[DATA FOR PROCESSING]
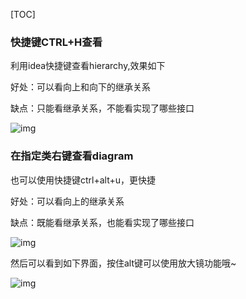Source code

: [TOC]

###  快捷键CTRL+H查看

利用idea快捷键查看hierarchy,效果如下

好处：可以看向上和向下的继承关系

缺点：只能看继承关系，不能看实现了哪些接口

![img](https://upload-images.jianshu.io/upload_images/7017140-9d22d3f18ce8f40f?imageMogr2/auto-orient/strip%7CimageView2/2/w/1240)

### 在指定类右键查看diagram

也可以使用快捷键ctrl+alt+u，更快捷

好处：可以看向上的继承关系

缺点：既能看继承关系，也能看实现了哪些接口

![img](https://upload-images.jianshu.io/upload_images/7017140-d1c8c77a0587d9c2?imageMogr2/auto-orient/strip%7CimageView2/2/w/1240)

然后可以看到如下界面，按住alt键可以使用放大镜功能哦~

![img](https://upload-images.jianshu.io/upload_images/7017140-a9657b6ad905d75f?imageMogr2/auto-orient/strip%7CimageView2/2/w/1240)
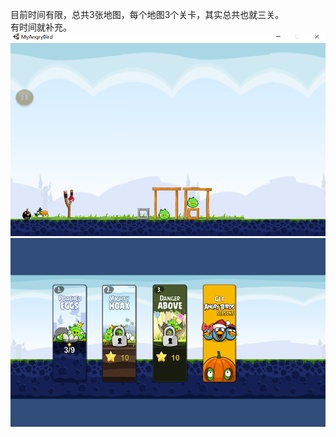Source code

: 目前时间有限，总共3张地图，每个地图3个关卡，其实总共也就三关。<br>
有时间就补充。
![image](https://github.com/dddXia/MyAngryBird/blob/master/Images/%E6%84%A4%E6%80%92%E7%9A%84%E5%B0%8F%E9%B8%9F%E6%88%AA%E5%9B%BE.PNG)
<br>
![image](https://github.com/dddXia/MyAngryBird/blob/master/Images/%E5%9C%B0%E5%9B%BE%E9%80%89%E6%8B%A9.PNG)
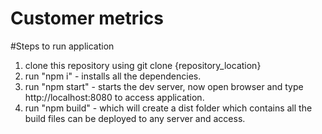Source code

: # Customer metrics

#Steps to run application

1) clone this repository using git clone {repository_location}
2) run "npm i" - installs all the dependencies.
3) run "npm start" - starts the dev server, now open browser and type http://localhost:8080 to access application.
4) run "npm build" - which will create a dist folder which contains all the build files can be deployed to any server and access.
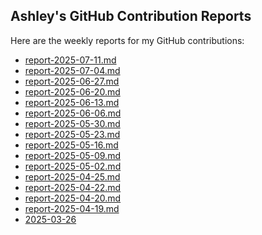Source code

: ## Ashley's GitHub Contribution Reports

Here are the weekly reports for my GitHub contributions:

<!-- insert list after this marker-->
<!-- insert list after this marker-->
- [report-2025-07-11.md](reports/report-2025-07-11.md)
- [report-2025-07-04.md](reports/report-2025-07-04.md)
- [report-2025-06-27.md](reports/report-2025-06-27.md)
- [report-2025-06-20.md](reports/report-2025-06-20.md)
- [report-2025-06-13.md](reports/report-2025-06-13.md)
- [report-2025-06-06.md](reports/report-2025-06-06.md)
- [report-2025-05-30.md](reports/report-2025-05-30.md)
- [report-2025-05-23.md](reports/report-2025-05-23.md)
- [report-2025-05-16.md](reports/report-2025-05-16.md)
- [report-2025-05-09.md](reports/report-2025-05-09.md)
- [report-2025-05-02.md](reports/report-2025-05-02.md)
- [report-2025-04-25.md](reports/report-2025-04-25.md)
- [report-2025-04-22.md](reports/report-2025-04-22.md)
- [report-2025-04-20.md](reports/report-2025-04-20.md)
- [report-2025-04-19.md](reports/report-2025-04-19.md)
- [2025-03-26](reports/contributions-2025-03-26.md)


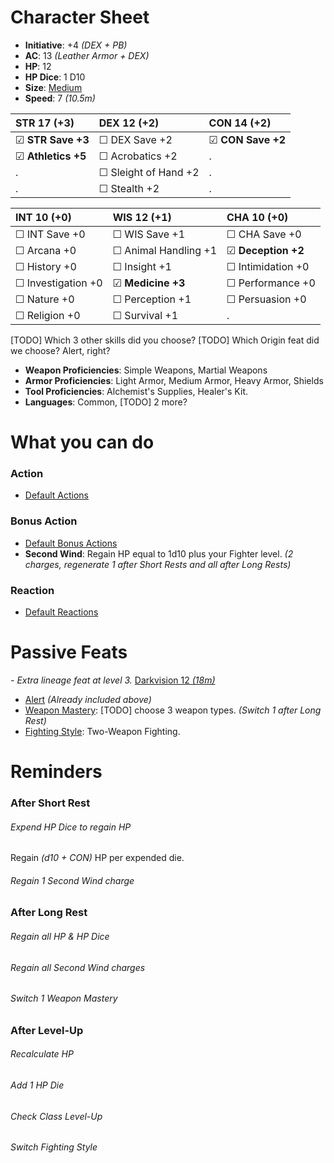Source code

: # Character Sheet

- **Initiative**: +4 *(DEX + PB)*
- **AC**: 13 *(Leather Armor + DEX)*
- **HP**: 12
- **HP Dice**: 1 D10
- **Size**: [Medium](game_rules.md#advanced-rules#creature-sizes)
- **Speed**: 7 *(10.5m)*

STR 17 (+3) | DEX 12 (+2) | CON 14 (+2) 
 :-- | :-- | :-- 
☑ **STR Save +3** | ☐ DEX Save +2 | ☑ **CON Save +2** 
☑ **Athletics +5** | ☐ Acrobatics +2 | . 
. | ☐ Sleight of Hand +2 | . 
. | ☐ Stealth +2 | . 


INT 10 (+0) | WIS 12 (+1) | CHA 10 (+0)
:-- | :-- | :-- 
☐ INT Save +0 | ☐ WIS Save +1 | ☐ CHA Save +0
☐ Arcana +0 | ☐ Animal Handling +1 | ☑ **Deception +2**
☐ History +0 | ☐ Insight +1 | ☐ Intimidation +0
☐ Investigation +0 | ☑ **Medicine +3** | ☐ Performance +0
☐ Nature +0 | ☐ Perception +1 | ☐ Persuasion +0
☐ Religion +0 | ☐ Survival +1 | .

[TODO] Which 3 other skills did you choose? 
[TODO] Which Origin feat did we choose? Alert, right?

- **Weapon Proficiencies**: Simple Weapons, Martial Weapons
- **Armor Proficiencies**: Light Armor, Medium Armor, Heavy Armor, Shields
- **Tool Proficiencies**: Alchemist's Supplies, Healer's Kit.
- **Languages**: Common, [TODO] 2 more?

# What you can do
### Action
- [Default Actions](game_rules.md#turn-based-play#default-actions)

### Bonus Action
- [Default Bonus Actions](game_rules.md#turn-based-play#default-bonus-actions)
- **Second Wind**: Regain HP equal to 1d10 plus your Fighter level. *(2 charges, regenerate 1 after Short Rests and all after Long Rests)*

### Reaction
- [Default Reactions](game_rules.md#turn-based-play#default-reactions)

# Passive Feats
*- Extra lineage feat at level 3.*
[Darkvision 12 *(18m)*](game_rules.md#advanced-rules#darkvision)
- [Alert](./../feats.md#alert) *(Already included above)*
- [Weapon Mastery](feats.md#weapon-mastery): [TODO] choose 3 weapon types. *(Switch 1 after Long Rest)*
- [Fighting Style](./../feats.md#fighting-style#two-weapon-fighting): Two-Weapon Fighting.


# Reminders
### After Short Rest
###### Expend HP Dice to regain HP
Regain *(d10 + CON)* HP per expended die.
###### Regain 1 Second Wind charge
### After Long Rest
###### Regain all HP & HP Dice
###### Regain all Second Wind charges
###### Switch 1 Weapon Mastery
### After Level-Up
###### Recalculate HP
###### Add 1 HP Die
###### Check Class Level-Up
###### Switch Fighting Style
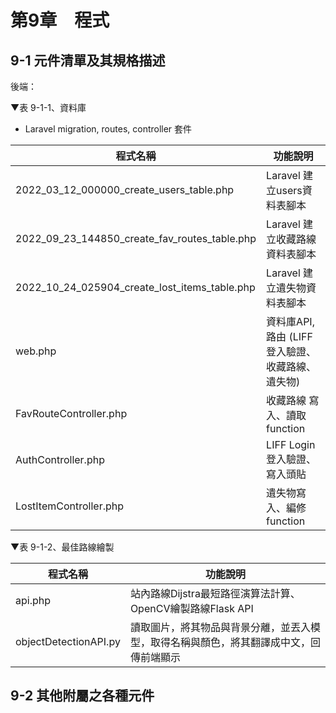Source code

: # 第9章　程式
## 9-1 元件清單及其規格描述

後端：

▼表 9-1-1、資料庫

- Laravel migration, routes, controller 套件

|程式名稱|功能說明|
|-|-|
| 2022_03_12_000000_create_users_table.php | Laravel 建立users資料表腳本|
| 2022_09_23_144850_create_fav_routes_table.php| Laravel 建立收藏路線資料表腳本|
| 2022_10_24_025904_create_lost_items_table.php | Laravel 建立遺失物資料表腳本|
| web.php | 資料庫API, 路由 (LIFF登入驗證、收藏路線、遺失物)|
| FavRouteController.php |收藏路線 寫入、讀取function|
| AuthController.php |LIFF Login登入驗證、寫入頭貼|
| LostItemController.php |遺失物寫入、編修function|

▼表 9-1-2、最佳路線繪製

|程式名稱|功能說明|
|-|-|
| api.php |站內路線Dijstra最短路徑演算法計算、OpenCV繪製路線Flask API|
|objectDetectionAPI.py|讀取圖片，將其物品與背景分離，並丟入模型，取得名稱與顏色，將其翻譯成中文，回傳前端顯示|



## 9-2 其他附屬之各種元件


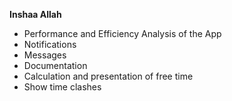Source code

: **Inshaa Allah** 

- Performance and Efficiency Analysis of the App 
- Notifications 
- Messages
- Documentation 
- Calculation and presentation of free time 
- Show time clashes 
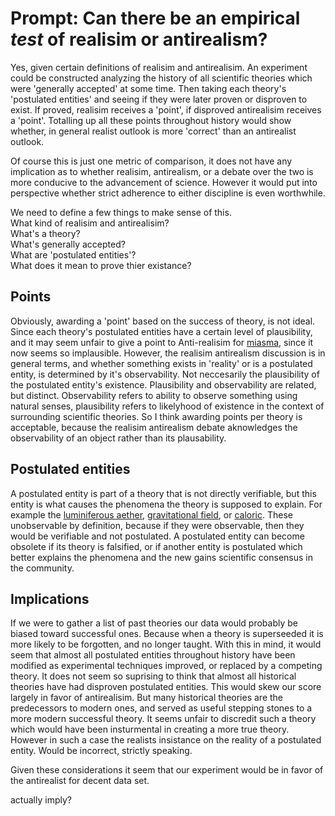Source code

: # Prompt: Can there be an empirical *test* of realisim or antirealism?

Yes, given certain definitions of realisim and antirealisim. An experiment
could be constructed analyzing the history of all scientific theories which
were 'generally accepted' at some time. Then taking each theory's 'postulated
entities' and seeing if they were later proven or disproven to exist. If
proved, realisim receives a 'point', if disproved antirealisim receives a
'point'. Totalling up all these points throughout history would show whether,
in general realist outlook is more 'correct' than an antirealist outlook. 

Of course this is just one metric of comparison, it does not have any
implication as to whether realisim, antirealism, or a debate over the two is
more conducive to the advancement of science. However it would put into
perspective whether strict adherence to either discipline is even worthwhile. 

We need to define a few things to make sense of this.  
What kind of realisim and antirealisim?  
What's a theory?  
What's generally accepted?  
What are 'postulated entities'?  
What does it mean to prove thier existance?   


## Points 

Obviously, awarding a 'point' based on the success of theory,
is not ideal.  Since each theory's postulated entities have a certain
level of plausibility, and it may seem unfair to give a point to
Anti-realisim for [miasma][1], since it now seems so implausible.
However, the realisim antirealism discussion is in general terms, and
whether something exists in 'reality' or is a postulated entity, is
determined by it's observability. Not neccesarily the plausibility of
the postulated entity's existence. Plausibility and observability are
related, but distinct. Observability refers to ability to observe
something using natural senses, plausibility refers to likelyhood of
existence in the context of surrounding scientific theories. So I think
awarding points per theory is acceptable, because the realisim
antirealism debate aknowledges the observability of an object rather
than its plausability. 

[1]: https://en.wikipedia.org/wiki/Miasma_theory_of_disease "Miasma theory"


## Postulated entities

A postulated entity is part of a theory that is not directly verifiable,
but this entity is what causes the phenomena the theory is supposed to
explain. For example the [luminiferous aether][1], [gravitational
field][2], or [caloric][3]. These unobservable by definition, because if
they were observable, then they would be verifiable and not postulated.
A postulated entity can become obsolete if its theory is falsified, or
if another entity is postulated which better explains the phenomena and
the new gains scientific consensus in the community. 

[1]: https://en.wikipedia.org/wiki/Luminiferous_aether  "Luminiferous eather"
[2]: https://en.wikipedia.org/wiki/Gravitational_field#Classical_mechanics "Gravitational field"
[3]: https://en.wikipedia.org/wiki/Caloric_theory       "Caloric theory"


## Implications 

If we were to gather a list of past theories our data would probably be
biased toward successful ones. Because when a theory is superseeded it
is more likely to be forgotten, and no longer taught.  With this in
mind, it would seem that almost all postulated entities throughout
history have been modified as experimental techniques improved, or
replaced by a competing theory. It does not seem so suprising to think
that almost all historical theories have had disproven postulated
entities. This would skew our score largely in favor of antirealisim.
But many historical theories are the predecessors to modern ones, and
served as useful stepping stones to a more modern successful theory. It
seems unfair to discredit such a theory which would have been
insturmental in creating a more true theory. However in such a case the
realists insistance on the reality of a postulated entity. Would be
incorrect, strictly speaking. 

Given these considerations it seem that our experiment would be in favor
of the antirealist for decent data set. 

actually imply?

[WORK REQUEST]
Copy the entries above exactly, but only from the line holding "whether something exists" through the line holding "history have been", both included.

[PROBLEM SOLUTION]
whether something exists in 'reality' or is a postulated entity, is
determined by it's observability. Not neccesarily the plausibility of
the postulated entity's existence. Plausibility and observability are
related, but distinct. Observability refers to ability to observe
something using natural senses, plausibility refers to likelyhood of
existence in the context of surrounding scientific theories. So I think
awarding points per theory is acceptable, because the realisim
antirealism debate aknowledges the observability of an object rather
than its plausability. 

[1]: https://en.wikipedia.org/wiki/Miasma_theory_of_disease "Miasma theory"


## Postulated entities

A postulated entity is part of a theory that is not directly verifiable,
but this entity is what causes the phenomena the theory is supposed to
explain. For example the [luminiferous aether][1], [gravitational
field][2], or [caloric][3]. These unobservable by definition, because if
they were observable, then they would be verifiable and not postulated.
A postulated entity can become obsolete if its theory is falsified, or
if another entity is postulated which better explains the phenomena and
the new gains scientific consensus in the community. 

[1]: https://en.wikipedia.org/wiki/Luminiferous_aether  "Luminiferous eather"
[2]: https://en.wikipedia.org/wiki/Gravitational_field#Classical_mechanics "Gravitational field"
[3]: https://en.wikipedia.org/wiki/Caloric_theory       "Caloric theory"


## Implications 

If we were to gather a list of past theories our data would probably be
biased toward successful ones. Because when a theory is superseeded it
is more likely to be forgotten, and no longer taught.  With this in
mind, it would seem that almost all postulated entities throughout
history have been modified as experimental techniques improved, or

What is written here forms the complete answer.